The process of age estimation involves using different biometric attributes to determine a person's age. The human face is particularly useful in this regard as it provides valuable biological information that enables age estimation through the observation of facial features. Various factors, such as gender, genes, environment, and lifestyle, influence the diversity in facial appearance and the way individuals age across different age groups [1, 2]. Consequently, age estimation of facial images has gained importance in areas like human-computer interaction, identity verification, personalized information services, and more [3]. Different facial features such as wrinkles, freckles, age spots, hair color, face shape, facial hair, and skin texture are used to estimate a person's age [3, 4]. Various methods have been developed to estimate facial age, using image representation techniques like Active Appearance Model (AAM), Active Shape Models (ASM), Aging Pattern Subspace Model (AGES), age manifold-based models, appearance models, and hybrid models, collectively known as Anthropometric models. The extraction of facial features is crucial in age estimation, as it focuses on capturing the essential and significant characteristics [5].

Age estimation is a difficult task due to various factors such as the variation in facial appearance among individuals of the same age and the influence of genes and living conditions on the aging process [6, 7]. Additionally, the slow progression of aging results in subtle differences in facial appearance between adjacent ages, making them hard to perceive. To extract important features in facial image estimation, a range of techniques such as Gabor filters, Linear Discriminant Analysis (LDA) [8], Local Binary Patterns (LBP) [9], Local Directional Patterns (LDP), Local Tertiary Patterns (LTP), Gray-level co-occurrence matrix (GLCM), especially flexible patch (SFP), and Biologically Inspired Features (BIFs) are employed [10, 11]. Age estimation face databases are typically small, due to the challenge of collecting face images with accurate age labels [12-14]. This leads to a common problem of overfitting among existing age estimation algorithms [15].

In recent years, researchers have been working on various methods to enhance the recognition of attributes in facial images. In the past, age estimation and gender classification in face images were achieved by utilizing specifically created feature vectors and statistical or machine learning models. Nevertheless, these tailored features have demonstrated inadequate performance when tested on benchmark datasets containing unrestricted images [16, 17]. Consequently, researchers have shifted their focus towards employing Convolutional Neural Network (CNN) based deep learning architectures for age and gender prediction. These architectures can automatically extract features from the input images [18]. Various methods have been proposed for these tasks. The current research on soft ranking encoder methods has achieved commendable results, but the model is susceptible to overfitting problems. To address these limitations, CNNs have been developed and have shown promising performance in various aspects of face-related analysis such as face alignment [19], face recognition, face verification, age estimation, and gender classification. Deep learning and CNN have proven to be efficient in predicting the age label based on facial images [20].

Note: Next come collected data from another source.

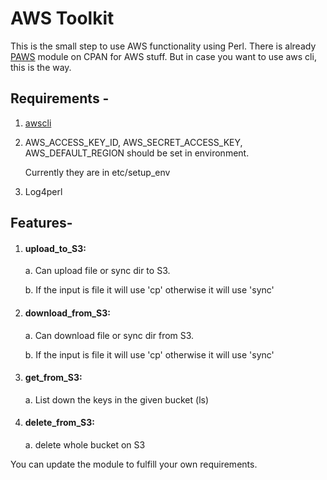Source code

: # AWS Toolkit

This is the small step to use AWS functionality using Perl. There is already [PAWS](https://metacpan.org/pod/Paws) module on CPAN for AWS stuff.
But in case you want to use aws cli, this is the way.

## Requirements -
1. [awscli](https://docs.aws.amazon.com/cli/latest/userguide/install-cliv2.html)
2. AWS_ACCESS_KEY_ID, AWS_SECRET_ACCESS_KEY, AWS_DEFAULT_REGION should be set in environment.

   Currently they are in etc/setup_env
3. Log4perl


## Features-
1. #### upload_to_S3:
    a. Can upload file or sync dir to S3.
    
    b. If the input is file it will use 'cp' otherwise it will use 'sync'
  
 2. #### download_from_S3: 
    a. Can download file or sync dir from S3.
    
    b. If the input is file it will use 'cp' otherwise it will use 'sync'
 
 3. #### get_from_S3: 
     a. List down the keys in the given bucket (ls)
     
  4. #### delete_from_S3: 
     a. delete whole bucket on S3


You can update the module to fulfill your own requirements.
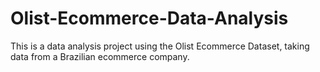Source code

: # Olist-Ecommerce-Data-Analysis
This is a data analysis project using the Olist Ecommerce Dataset, taking data from a Brazilian ecommerce company.
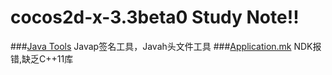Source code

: cocos2d-x-3.3beta0 Study Note!!
=====
###[Java Tools](Java.md) Javap签名工具，Javah头文件工具
###[Application.mk](Application.mk) NDK报错,缺乏C++11库

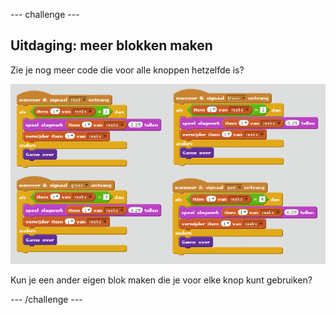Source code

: \--- challenge \---

## Uitdaging: meer blokken maken

Zie je nog meer code die voor alle knoppen hetzelfde is?

![screenshot](images/colour-more-blocks.png)

Kun je een ander eigen blok maken die je voor elke knop kunt gebruiken?

\--- /challenge \---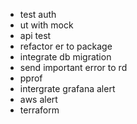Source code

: - test auth
- ut with mock
- api test
- refactor er to package
- integrate db migration
- send important error to rd
- pprof
- intergrate grafana alert
- aws alert
- terraform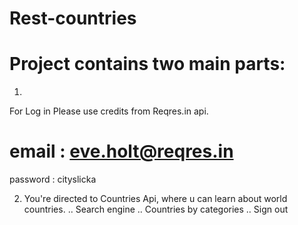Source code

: # Rest-countries
# Project contains two main parts:
1.
For Log in
Please use credits from Reqres.in api. 
# email :  eve.holt@reqres.in
password :   cityslicka

2. You're directed to Countries Api, where u can learn about world countries.
  .. Search engine
  .. Countries by categories
  .. Sign out
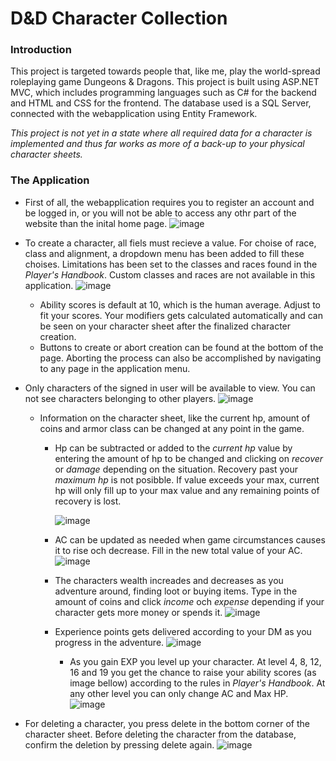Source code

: # D&D Character Collection

### Introduction
This project is targeted towards people that, like me, play the world-spread roleplaying game Dungeons & Dragons. This project is built using ASP.NET MVC, which includes programming languages such as C# for the backend and HTML and CSS for the frontend. The database used is a SQL Server, connected with the webapplication using Entity Framework.

*This project is not yet in a state where all required data for a character is implemented and thus far works as more of a back-up to your physical character sheets.*

### The Application
- First of all, the webapplication requires you to register an account and be logged in, or you will not be able to access any othr part of the website than the inital home page.
![image](https://user-images.githubusercontent.com/114908266/211822561-cb40bd2b-ac49-43bf-875a-c787655d3c5c.png)

- To create a character, all fiels must recieve a value. For choise of race, class and alignment, a dropdown menu has been added to fill these choises. Limitations has been set to the classes and races found in the *Player's Handbook*. Custom classes and races are not available in this application.
 ![image](https://user-images.githubusercontent.com/114908266/211828176-f24038c6-2e31-4689-a81c-f1c067ebfa96.png)
  - Ability scores is default at 10, which is the human average. Adjust to fit your scores. Your modifiers gets calculated automatically and can be seen on your character sheet after the finalized character creation.
  - Buttons to create or abort creation can be found at the bottom of the page. Aborting the process can also be accomplished by navigating to any page in the application menu.

- Only characters of the signed in user will be available to view. You can not see characters belonging to other players.
![image](https://user-images.githubusercontent.com/114908266/211833735-fca453ab-94fe-41ad-86a6-406cb97e5d30.png)
  - Information on the character sheet, like the current hp, amount of coins and armor class can be changed at any point in the game.
    - Hp can be subtracted or added to the *current hp* value by entering the amount of hp to be changed and clicking on *recover* or *damage* depending on the situation. Recovery past your *maximum hp* is not posibble. If value exceeds your max, current hp will only fill up to your max value and any remaining points of recovery is lost.
    
      ![image](https://user-images.githubusercontent.com/114908266/211834836-662be13b-01c7-48fb-936d-4dd8a22abcea.png)
    
    - AC can be updated as needed when game circumstances causes it to rise och decrease. Fill in the new total value of your AC.
      ![image](https://user-images.githubusercontent.com/114908266/211835162-04205590-c107-4a11-973f-eab81c9bfad5.png)
      
    - The characters wealth increades and decreases as you adventure around, finding loot or buying items. Type in the amount of coins and click *income* och *expense* depending if your character gets more money or spends it.
      ![image](https://user-images.githubusercontent.com/114908266/211835497-90e005fb-e7c3-4a23-85d7-433748e42a7e.png)
    
    - Experience points gets delivered according to your DM as you progress in the adventure.
      ![image](https://user-images.githubusercontent.com/114908266/211835770-f3b4b1d0-57a2-4419-8755-0d29ba64afce.png)
      
      - As you gain EXP you level up your character. At level 4, 8, 12, 16 and 19 you get the chance to raise your ability scores (as image bellow) according to the rules in *Player's Handbook*. At any other level you can only change AC and Max HP.
        ![image](https://user-images.githubusercontent.com/114908266/211845156-c78f8ee2-38d6-477c-887a-ecbe41d8071b.png)
        
- For deleting a character, you press delete in the bottom corner of the character sheet. Before deleting the character from the database, confirm the deletion by pressing delete again.
  ![image](https://user-images.githubusercontent.com/114908266/211846411-4755304f-dc4f-4f4b-8523-c56f1e9f2ac8.png)

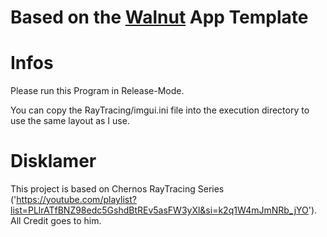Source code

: # Based on the [Walnut](https://github.com/TheCherno/Walnut) App Template
# Infos
Please run this Program in Release-Mode.

You can copy the RayTracing/imgui.ini file into the execution directory to use the same layout as I use.

# Disklamer
This project is based on Chernos RayTracing Series ('https://youtube.com/playlist?list=PLlrATfBNZ98edc5GshdBtREv5asFW3yXl&si=k2q1W4mJmNRb_jYO').
All Credit goes to him.
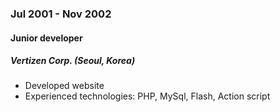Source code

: 
### Jul 2001 - Nov 2002

#### Junior developer

##### Vertizen Corp. (Seoul, Korea)

- Developed website
- Experienced technologies: PHP, MySql, Flash, Action script
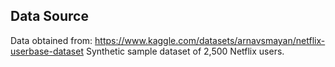 ## Data Source ##
Data obtained from: https://www.kaggle.com/datasets/arnavsmayan/netflix-userbase-dataset
Synthetic sample dataset of 2,500 Netflix users.
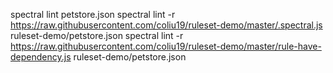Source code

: spectral lint petstore.json
spectral lint -r https://raw.githubusercontent.com/coliu19/ruleset-demo/master/.spectral.js ruleset-demo/petstore.json
spectral lint -r https://raw.githubusercontent.com/coliu19/ruleset-demo/master/rule-have-dependency.js ruleset-demo/petstore.json
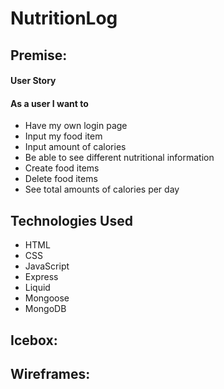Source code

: # NutritionLog

<h2>Premise:</h2>
<h4>User Story</h4>
<h4>As a user I want to</h4>
<ul>
  <li>Have my own login page </li>
  <li>Input my food item </li>
  <li>Input amount of calories </li>
  <li>Be able to see different nutritional information </li>
  <li>Create food items </li>
  <li>Delete food items </li>
  <li>See total amounts of calories per day</li>
</ul>

<h2>Technologies Used</h2>
<ul>
  <li>HTML</li>
  <li>CSS</li>
  <li>JavaScript</li>
  <li>Express</li>
  <li>Liquid</li>
  <li>Mongoose</li>
  <li>MongoDB</li>
</ul>

<h2>Icebox:</h2>

<h2>Wireframes:</h2>
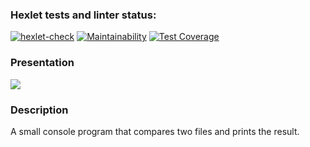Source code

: ### Hexlet tests and linter status:
[![hexlet-check](https://github.com/killdom2/java-project-71/actions/workflows/hexlet-check.yml/badge.svg)](https://github.com/killdom2/java-project-71/actions/workflows/hexlet-check.yml)
[![Maintainability](https://api.codeclimate.com/v1/badges/80edda2a75e4e0779a25/maintainability)](https://codeclimate.com/github/killdom2/java-project-71/maintainability)
[![Test Coverage](https://api.codeclimate.com/v1/badges/80edda2a75e4e0779a25/test_coverage)](https://codeclimate.com/github/killdom2/java-project-71/test_coverage)
### Presentation
<a href="https://asciinema.org/a/3sJljvKjhlFAzdr0ZzVGwDgk7" target="_blank"><img src="https://asciinema.org/a/3sJljvKjhlFAzdr0ZzVGwDgk7.svg" /></a>
### Description
A small console program that compares two files and prints the result.

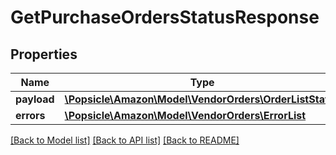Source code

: # GetPurchaseOrdersStatusResponse

## Properties
Name | Type | Description | Notes
------------ | ------------- | ------------- | -------------
**payload** | [**\Popsicle\Amazon\Model\VendorOrders\OrderListStatus**](OrderListStatus.md) |  | [optional] 
**errors** | [**\Popsicle\Amazon\Model\VendorOrders\ErrorList**](ErrorList.md) |  | [optional] 

[[Back to Model list]](../../README.md#documentation-for-models) [[Back to API list]](../../README.md#documentation-for-api-endpoints) [[Back to README]](../../README.md)

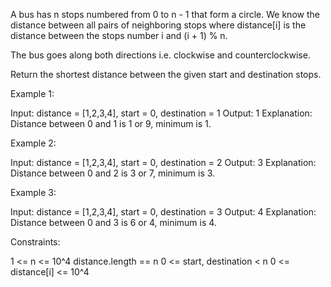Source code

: A bus has n stops numbered from 0 to n - 1 that form a circle. We know the
distance between all pairs of neighboring stops where distance[i] is the
distance between the stops number i and (i + 1) % n.

The bus goes along both directions i.e. clockwise and counterclockwise.

Return the shortest distance between the given start and destination
stops.


Example 1:




Input: distance = [1,2,3,4], start = 0, destination = 1
Output: 1
Explanation: Distance between 0 and 1 is 1 or 9, minimum is 1.



Example 2:




Input: distance = [1,2,3,4], start = 0, destination = 2
Output: 3
Explanation: Distance between 0 and 2 is 3 or 7, minimum is 3.




Example 3:




Input: distance = [1,2,3,4], start = 0, destination = 3
Output: 4
Explanation: Distance between 0 and 3 is 6 or 4, minimum is 4.



Constraints:


1 <= n <= 10^4
distance.length == n
0 <= start, destination < n
0 <= distance[i] <= 10^4



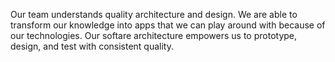 Our team understands quality architecture and design. We are able to transform our knowledge into apps that we can play around with because of our technologies. Our softare architecture empowers us to prototype, design, and test with consistent quality. 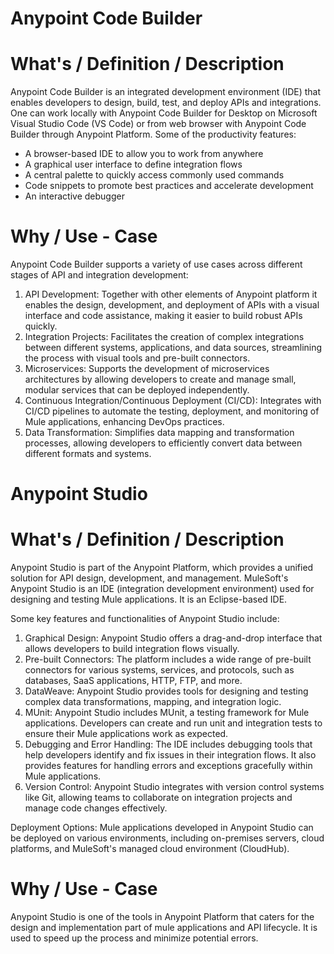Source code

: # Anypoint Code Builder 


# What's / Definition / Description
Anypoint Code Builder is an integrated development environment (IDE) that enables developers to design, build, test, and deploy APIs and integrations. One can work locally with Anypoint Code Builder for Desktop on Microsoft Visual Studio Code (VS Code) or from web browser with Anypoint Code Builder through Anypoint Platform.
Some of the productivity features: 
- A browser-based IDE to allow you to work from anywhere
- A graphical user interface to define integration flows
- A central palette to quickly access commonly used commands
- Code snippets to promote best practices and accelerate development
- An interactive debugger

# Why / Use - Case
Anypoint Code Builder supports a variety of use cases across different stages of API and integration development:

1. API Development: Together with other elements of Anypoint platform it enables the design, development, and deployment of APIs with a visual interface and code assistance, making it easier to build robust APIs quickly.
2. Integration Projects: Facilitates the creation of complex integrations between different systems, applications, and data sources, streamlining the process with visual tools and pre-built connectors.
3. Microservices: Supports the development of microservices architectures by allowing developers to create and manage small, modular services that can be deployed independently.
4. Continuous Integration/Continuous Deployment (CI/CD): Integrates with CI/CD pipelines to automate the testing, deployment, and monitoring of Mule applications, enhancing DevOps practices.
5. Data Transformation: Simplifies data mapping and transformation processes, allowing developers to efficiently convert data between different formats and systems.



# Anypoint Studio 

# What's / Definition / Description
Anypoint Studio is part of the Anypoint Platform, which provides a unified solution for API design, development, and management. MuleSoft's Anypoint Studio is an IDE (integration development environment) used for designing and testing Mule applications. It is an Eclipse-based IDE.

Some key features and functionalities of Anypoint Studio include:
1. Graphical Design: Anypoint Studio offers a drag-and-drop interface that allows developers to build integration flows visually. 
2. Pre-built Connectors: The platform includes a wide range of pre-built connectors for various systems, services, and protocols, such as databases, SaaS applications, HTTP, FTP, and more. 
3. DataWeave: Anypoint Studio provides tools for designing and testing complex data transformations, mapping, and integration logic.
4. MUnit: Anypoint Studio includes MUnit, a testing framework for Mule applications. Developers can create and run unit and integration tests to ensure their Mule applications work as expected.
6. Debugging and Error Handling: The IDE includes debugging tools that help developers identify and fix issues in their integration flows. It also provides features for handling errors and exceptions gracefully within Mule applications.
7. Version Control: Anypoint Studio integrates with version control systems like Git, allowing teams to collaborate on integration projects and manage code changes effectively.

Deployment Options: Mule applications developed in Anypoint Studio can be deployed on various environments, including on-premises servers, cloud platforms, and MuleSoft's managed cloud environment (CloudHub).

# Why / Use - Case
Anypoint Studio is one of the tools in Anypoint Platform that caters for the design and implementation part of mule applications and API lifecycle. It is used to speed up the process and minimize potential errors. 


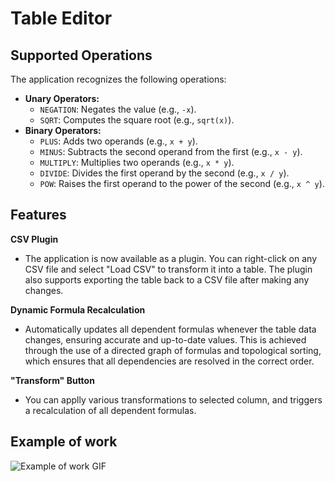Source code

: # Table Editor

## Supported Operations

The application recognizes the following operations:
- **Unary Operators:**
    - `NEGATION`: Negates the value (e.g., `-x`).
    - `SQRT`: Computes the square root (e.g., `sqrt(x)`).
- **Binary Operators:**
    - `PLUS`: Adds two operands (e.g., `x + y`).
    - `MINUS`: Subtracts the second operand from the first (e.g., `x - y`).
    - `MULTIPLY`: Multiplies two operands (e.g., `x * y`).
    - `DIVIDE`: Divides the first operand by the second (e.g., `x / y`).
    - `POW`: Raises the first operand to the power of the second (e.g., `x ^ y`).

## Features

**CSV Plugin**
- The application is now available as a plugin. You can right-click on any CSV file and select "Load CSV" to transform it into a table. The plugin also supports exporting the table back to a CSV file after making any changes.

**Dynamic Formula Recalculation**
- Automatically updates all dependent formulas whenever the table data changes, ensuring accurate and up-to-date values. This is achieved through the use of a directed graph of formulas and topological sorting, which ensures that all dependencies are resolved in the correct order.

**"Transform" Button**
- You can applly various transformations to selected column, and triggers a recalculation of all dependent formulas.

## Example of work

![Example of work GIF](media/exampleOfWorkMacOs.gif)

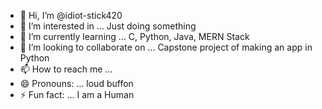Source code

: - 👋 Hi, I’m @idiot-stick420
- 👀 I’m interested in ... Just doing something
- 🌱 I’m currently learning ... C, Python, Java, MERN Stack
- 💞️ I’m looking to collaborate on ... Capstone project of making an app in Python
- 📫 How to reach me ... 
- 😄 Pronouns: ... loud buffon
- ⚡ Fun fact: ... I am a Human

<!---
idiot-stick420/idiot-stick420 is a ✨ special ✨ repository because its `README.md` (this file) appears on your GitHub profile.
You can click the Preview link to take a look at your changes.
--->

The modified distance-based regressed CNN model is a substantial achievement in facial age estimation because of various innovative factors incorporated into it. Unlike the conventional approach, such a method fuses CNN architecture and distance-based regression techniques. This model uses these approaches together to identify and learn to analyze hierarchical information in facial images, so it can generate results better. Further, the model has a preprocessing part before it which includes background subtraction and noise removal, displays better quality of the input data therefore it will likely improve the whole result. In addition, the model incorporates an entropy-based attention mechanism that makes it even more intelligent by allowing it to proactively highlight the significant regions of the face for the process of age estimation to work efficiently.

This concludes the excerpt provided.